Records provided:
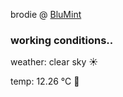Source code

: brodie @ [BluMint](https://www.linkedin.com/company/blumint-io/)

<!--weather_start-->
### working conditions..

weather: clear sky ☀️

temp: 12.26 °C 👕

<!--weather_end-->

Task requirements: Omit all pictures and repeat the rest of the records verbatim.

Problem solution:
Source code

: brodie @ [BluMint](https://www.linkedin.com/company/blumint-io/)

<!--weather_start-->
### working conditions..

weather: clear sky ☀️

temp: 12.26 °C 👕

<!--weather_end-->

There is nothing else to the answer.